Read about the Melira Pod deck that Sam played at Grand Prix Portland this past weekend to see if you should consider playing it at your next Modern event.

I still haven’t found a Modern deck I really like. I’ve been playing a different deck every event. As such, I had no idea what I wanted to play at Grand Prix Portland. My first thought was that I wanted to find a deck that Voice of Resurgence would be good in. I put Brian Kibler Naya deck together on Magic Online to get a feel for it. It felt fine, but I didn’t love it. I tried some other decks; at some point I played against someone who played a Cartel Aristocrat against me, and I stopped testing.

If you know anything about my preferences, obviously I wasn’t frustrated to lose to Cartel Aristocrat. I just realized that I could play Melira Pod with Voice of Resurgence, which sounded like everything I was looking for.

I didn’t want to spend much time on Modern after Dragon’s Maze was released because it was more important to prepare for the Pro Tour, so it didn’t seem worth trying to play Pod on Magic Online. I knew that Andrew Cuneo is an expert with Melira Pod, so my plan was to just ask him what I could cut to make room for Voice of Resurgence.

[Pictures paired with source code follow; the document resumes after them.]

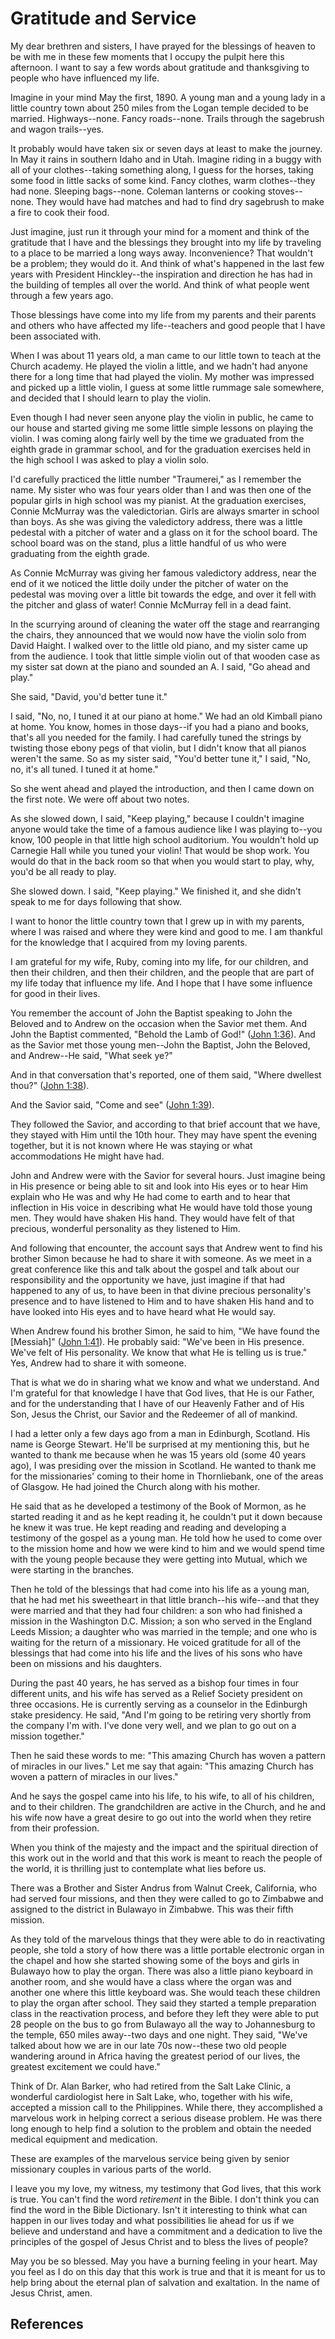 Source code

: # Gratitude and Service

My dear brethren and sisters, I have prayed for the blessings of heaven to be
with me in these few moments that I occupy the pulpit here this afternoon. I
want to say a few words about gratitude and thanksgiving to people who have
influenced my life.

Imagine in your mind May the first, 1890. A young man and a young lady in a
little country town about 250 miles from the Logan temple decided to be
married. Highways--none. Fancy roads--none. Trails through the sagebrush and
wagon trails--yes.

It probably would have taken six or seven days at least to make the journey.
In May it rains in southern Idaho and in Utah. Imagine riding in a buggy with
all of your clothes--taking something along, I guess for the horses, taking
some food in little sacks of some kind. Fancy clothes, warm clothes--they had
none. Sleeping bags--none. Coleman lanterns or cooking stoves--none. They
would have had matches and had to find dry sagebrush to make a fire to cook
their food.

Just imagine, just run it through your mind for a moment and think of the
gratitude that I have and the blessings they brought into my life by traveling
to a place to be married a long ways away. Inconvenience? That wouldn't be a
problem; they would do it. And think of what's happened in the last few years
with President Hinckley--the inspiration and direction he has had in the
building of temples all over the world. And think of what people went through
a few years ago.

Those blessings have come into my life from my parents and their parents and
others who have affected my life--teachers and good people that I have been
associated with.

When I was about 11 years old, a man came to our little town to teach at the
Church academy. He played the violin a little, and we hadn't had anyone there
for a long time that had played the violin. My mother was impressed and picked
up a little violin, I guess at some little rummage sale somewhere, and decided
that I should learn to play the violin.

Even though I had never seen anyone play the violin in public, he came to our
house and started giving me some little simple lessons on playing the violin.
I was coming along fairly well by the time we graduated from the eighth grade
in grammar school, and for the graduation exercises held in the high school I
was asked to play a violin solo.

I'd carefully practiced the little number "Traumerei," as I remember the name.
My sister who was four years older than I and was then one of the popular
girls in high school was my pianist. At the graduation exercises, Connie
McMurray was the valedictorian. Girls are always smarter in school than boys.
As she was giving the valedictory address, there was a little pedestal with a
pitcher of water and a glass on it for the school board. The school board was
on the stand, plus a little handful of us who were graduating from the eighth
grade.

As Connie McMurray was giving her famous valedictory address, near the end of
it we noticed the little doily under the pitcher of water on the pedestal was
moving over a little bit towards the edge, and over it fell with the pitcher
and glass of water! Connie McMurray fell in a dead faint.

In the scurrying around of cleaning the water off the stage and rearranging
the chairs, they announced that we would now have the violin solo from David
Haight. I walked over to the little old piano, and my sister came up from the
audience. I took that little simple violin out of that wooden case as my
sister sat down at the piano and sounded an A. I said, "Go ahead and play."

She said, "David, you'd better tune it."

I said, "No, no, I tuned it at our piano at home." We had an old Kimball piano
at home. You know, homes in those days--if you had a piano and books, that's
all you needed for the family. I had carefully tuned the strings by twisting
those ebony pegs of that violin, but I didn't know that all pianos weren't the
same. So as my sister said, "You'd better tune it," I said, "No, no, it's all
tuned. I tuned it at home."

So she went ahead and played the introduction, and then I came down on the
first note. We were off about two notes.

As she slowed down, I said, "Keep playing," because I couldn't imagine anyone
would take the time of a famous audience like I was playing to--you know, 100
people in that little high school auditorium. You wouldn't hold up Carnegie
Hall while you tuned your violin! That would be shop work. You would do that
in the back room so that when you would start to play, why, you'd be all ready
to play.

She slowed down. I said, "Keep playing." We finished it, and she didn't speak
to me for days following that show.

I want to honor the little country town that I grew up in with my parents,
where I was raised and where they were kind and good to me. I am thankful for
the knowledge that I acquired from my loving parents.

I am grateful for my wife, Ruby, coming into my life, for our children, and
then their children, and then their children, and the people that are part of
my life today that influence my life. And I hope that I have some influence
for good in their lives.

You remember the account of John the Baptist speaking to John the Beloved and
to Andrew on the occasion when the Savior met them. And John the Baptist
commented, "Behold the Lamb of God!" ([John
1:36](/scriptures/nt/john/1.36?lang=eng#35)). And as the Savior met those
young men--John the Baptist, John the Beloved, and Andrew--He said, "What seek
ye?"

And in that conversation that's reported, one of them said, "Where dwellest
thou?" ([John 1:38](/scriptures/nt/john/1.38?lang=eng#37)).

And the Savior said, "Come and see" ([John
1:39](/scriptures/nt/john/1.39?lang=eng#38)).

They followed the Savior, and according to that brief account that we have,
they stayed with Him until the 10th hour. They may have spent the evening
together, but it is not known where He was staying or what accommodations He
might have had.

John and Andrew were with the Savior for several hours. Just imagine being in
His presence or being able to sit and look into His eyes or to hear Him
explain who He was and why He had come to earth and to hear that inflection in
His voice in describing what He would have told those young men. They would
have shaken His hand. They would have felt of that precious, wonderful
personality as they listened to Him.

And following that encounter, the account says that Andrew went to find his
brother Simon because he had to share it with someone. As we meet in a great
conference like this and talk about the gospel and talk about our
responsibility and the opportunity we have, just imagine if that had happened
to any of us, to have been in that divine precious personality's presence and
to have listened to Him and to have shaken His hand and to have looked into
His eyes and to have heard what He would say.

When Andrew found his brother Simon, he said to him, "We have found the
[Messiah]" ([John 1:41](/scriptures/nt/john/1.41?lang=eng#40)). He probably
said: "We've been in His presence. We've felt of His personality. We know that
what He is telling us is true." Yes, Andrew had to share it with someone.

That is what we do in sharing what we know and what we understand. And I'm
grateful for that knowledge I have that God lives, that He is our Father, and
for the understanding that I have of our Heavenly Father and of His Son, Jesus
the Christ, our Savior and the Redeemer of all of mankind.

I had a letter only a few days ago from a man in Edinburgh, Scotland. His name
is George Stewart. He'll be surprised at my mentioning this, but he wanted to
thank me because when he was 15 years old (some 40 years ago), I was presiding
over the mission in Scotland. He wanted to thank me for the missionaries'
coming to their home in Thornliebank, one of the areas of Glasgow. He had
joined the Church along with his mother.

He said that as he developed a testimony of the Book of Mormon, as he started
reading it and as he kept reading it, he couldn't put it down because he knew
it was true. He kept reading and reading and developing a testimony of the
gospel as a young man. He told how he used to come over to the mission home
and how we were kind to him and we would spend time with the young people
because they were getting into Mutual, which we were starting in the branches.

Then he told of the blessings that had come into his life as a young man, that
he had met his sweetheart in that little branch--his wife--and that they were
married and that they had four children: a son who had finished a mission in
the Washington D.C. Mission; a son who served in the England Leeds Mission; a
daughter who was married in the temple; and one who is waiting for the return
of a missionary. He voiced gratitude for all of the blessings that had come
into his life and the lives of his sons who have been on missions and his
daughters.

During the past 40 years, he has served as a bishop four times in four
different units, and his wife has served as a Relief Society president on
three occasions. He is currently serving as a counselor in the Edinburgh stake
presidency. He said, "And I'm going to be retiring very shortly from the
company I'm with. I've done very well, and we plan to go out on a mission
together."

Then he said these words to me: "This amazing Church has woven a pattern of
miracles in our lives." Let me say that again: "This amazing Church has woven
a pattern of miracles in our lives."

And he says the gospel came into his life, to his wife, to all of his
children, and to their children. The grandchildren are active in the Church,
and he and his wife now have a great desire to go out into the world when they
retire from their profession.

When you think of the majesty and the impact and the spiritual direction of
this work out in the world and that this work is meant to reach the people of
the world, it is thrilling just to contemplate what lies before us.

There was a Brother and Sister Andrus from Walnut Creek, California, who had
served four missions, and then they were called to go to Zimbabwe and assigned
to the district in Bulawayo in Zimbabwe. This was their fifth mission.

As they told of the marvelous things that they were able to do in reactivating
people, she told a story of how there was a little portable electronic organ
in the chapel and how she started showing some of the boys and girls in
Bulawayo how to play the organ. There was also a little piano keyboard in
another room, and she would have a class where the organ was and another one
where this little keyboard was. She would teach these children to play the
organ after school. They said they started a temple preparation class in the
reactivation process, and before they left they were able to put 28 people on
the bus to go from Bulawayo all the way to Johannesburg to the temple, 650
miles away--two days and one night. They said, "We've talked about how we are
in our late 70s now--these two old people wandering around in Africa having
the greatest period of our lives, the greatest excitement we could have."

Think of Dr. Alan Barker, who had retired from the Salt Lake Clinic, a
wonderful cardiologist here in Salt Lake, who, together with his wife,
accepted a mission call to the Philippines. While there, they accomplished a
marvelous work in helping correct a serious disease problem. He was there long
enough to help find a solution to the problem and obtain the needed medical
equipment and medication.

These are examples of the marvelous service being given by senior missionary
couples in various parts of the world.

I leave you my love, my witness, my testimony that God lives, that this work
is true. You can't find the word _retirement_ in the Bible. I don't think you
can find the word in the Bible Dictionary. Isn't it interesting to think what
can happen in our lives today and what possibilities lie ahead for us if we
believe and understand and have a commitment and a dedication to live the
principles of the gospel of Jesus Christ and to bless the lives of people?

May you be so blessed. May you have a burning feeling in your heart. May you
feel as I do on this day that this work is true and that it is meant for us to
help bring about the eternal plan of salvation and exaltation. In the name of
Jesus Christ, amen.

## References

Most of our team (Team SCG) was meeting in Portland the Monday before the Grand Prix, but we weren’t working on Modern at all. When I got there, I asked Andrew what he was playing, and he said he was going to play Melira with Voice of Resurgence. Perfect. I didn’t think about it again until Friday, when Andrew laid out the deck to set about making room for Voice of Resurgence.

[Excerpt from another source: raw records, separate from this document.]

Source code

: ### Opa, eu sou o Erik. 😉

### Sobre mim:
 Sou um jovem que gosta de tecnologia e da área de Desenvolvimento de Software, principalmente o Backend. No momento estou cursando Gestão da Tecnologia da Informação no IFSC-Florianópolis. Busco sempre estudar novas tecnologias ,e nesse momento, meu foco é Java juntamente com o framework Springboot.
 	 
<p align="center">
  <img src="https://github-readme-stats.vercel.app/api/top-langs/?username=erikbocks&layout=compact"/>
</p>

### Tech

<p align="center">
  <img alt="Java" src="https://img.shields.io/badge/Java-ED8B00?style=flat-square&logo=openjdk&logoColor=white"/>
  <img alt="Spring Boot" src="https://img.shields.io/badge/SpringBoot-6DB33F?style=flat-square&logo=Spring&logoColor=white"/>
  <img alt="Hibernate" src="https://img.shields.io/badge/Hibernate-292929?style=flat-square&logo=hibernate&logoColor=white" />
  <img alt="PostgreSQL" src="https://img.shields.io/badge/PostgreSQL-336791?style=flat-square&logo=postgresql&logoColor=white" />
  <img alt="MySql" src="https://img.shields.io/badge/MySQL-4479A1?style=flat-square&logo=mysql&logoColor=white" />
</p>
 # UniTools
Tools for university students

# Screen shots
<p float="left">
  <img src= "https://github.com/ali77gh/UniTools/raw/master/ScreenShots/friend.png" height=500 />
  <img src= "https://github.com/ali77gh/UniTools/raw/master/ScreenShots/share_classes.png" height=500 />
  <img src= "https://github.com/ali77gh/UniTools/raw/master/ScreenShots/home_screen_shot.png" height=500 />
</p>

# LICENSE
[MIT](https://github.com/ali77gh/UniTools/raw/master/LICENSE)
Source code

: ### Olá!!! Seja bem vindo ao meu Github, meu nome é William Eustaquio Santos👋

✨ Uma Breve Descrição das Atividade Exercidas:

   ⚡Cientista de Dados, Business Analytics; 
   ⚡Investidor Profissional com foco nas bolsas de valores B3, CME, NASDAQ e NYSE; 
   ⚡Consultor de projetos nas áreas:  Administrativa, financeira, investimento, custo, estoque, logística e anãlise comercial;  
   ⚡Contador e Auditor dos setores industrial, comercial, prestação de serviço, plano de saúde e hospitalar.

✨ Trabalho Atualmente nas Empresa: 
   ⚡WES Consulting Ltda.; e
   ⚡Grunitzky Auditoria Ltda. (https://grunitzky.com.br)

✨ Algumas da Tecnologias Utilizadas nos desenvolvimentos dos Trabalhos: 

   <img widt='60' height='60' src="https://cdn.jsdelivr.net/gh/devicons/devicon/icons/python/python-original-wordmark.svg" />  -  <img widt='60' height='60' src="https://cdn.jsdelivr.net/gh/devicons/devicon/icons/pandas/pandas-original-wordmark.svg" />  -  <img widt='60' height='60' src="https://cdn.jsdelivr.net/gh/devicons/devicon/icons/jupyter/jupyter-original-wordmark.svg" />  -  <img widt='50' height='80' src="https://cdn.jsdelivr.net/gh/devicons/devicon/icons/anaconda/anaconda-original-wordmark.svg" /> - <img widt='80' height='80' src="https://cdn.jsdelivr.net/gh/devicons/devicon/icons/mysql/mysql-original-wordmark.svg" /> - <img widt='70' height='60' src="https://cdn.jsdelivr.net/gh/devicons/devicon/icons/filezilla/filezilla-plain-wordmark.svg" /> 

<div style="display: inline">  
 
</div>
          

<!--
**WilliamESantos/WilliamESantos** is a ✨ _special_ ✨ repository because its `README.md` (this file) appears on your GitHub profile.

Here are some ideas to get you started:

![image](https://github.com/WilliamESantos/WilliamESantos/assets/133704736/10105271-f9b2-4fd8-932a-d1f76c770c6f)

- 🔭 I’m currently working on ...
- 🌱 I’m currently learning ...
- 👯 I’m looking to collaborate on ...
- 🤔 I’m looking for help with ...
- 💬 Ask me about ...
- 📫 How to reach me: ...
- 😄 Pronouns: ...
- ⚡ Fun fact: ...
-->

He wasn’t playing Cartel Aristocrat, which I wanted to play, of course, but he had two Viscera Seers, so it’d be easy to substitute a Cartel Aristocrat for one of them if I wanted to. Outside of that, I asked him about things (like "can we cut a Birthing Pod") but mostly just trusted his answers (like "no, it’s the best card in the deck").

The list he suggested was:


I played that with a Cartel Aristocrat over a Viscera Seer.

From his previous version of the deck, Andrew cut a Chord of Calling, a Wall of Roots, and a Kitchen Finks for the three Voices and a Thoughtseize for the Sin Collector, which he was very optimistic about (rightfully so).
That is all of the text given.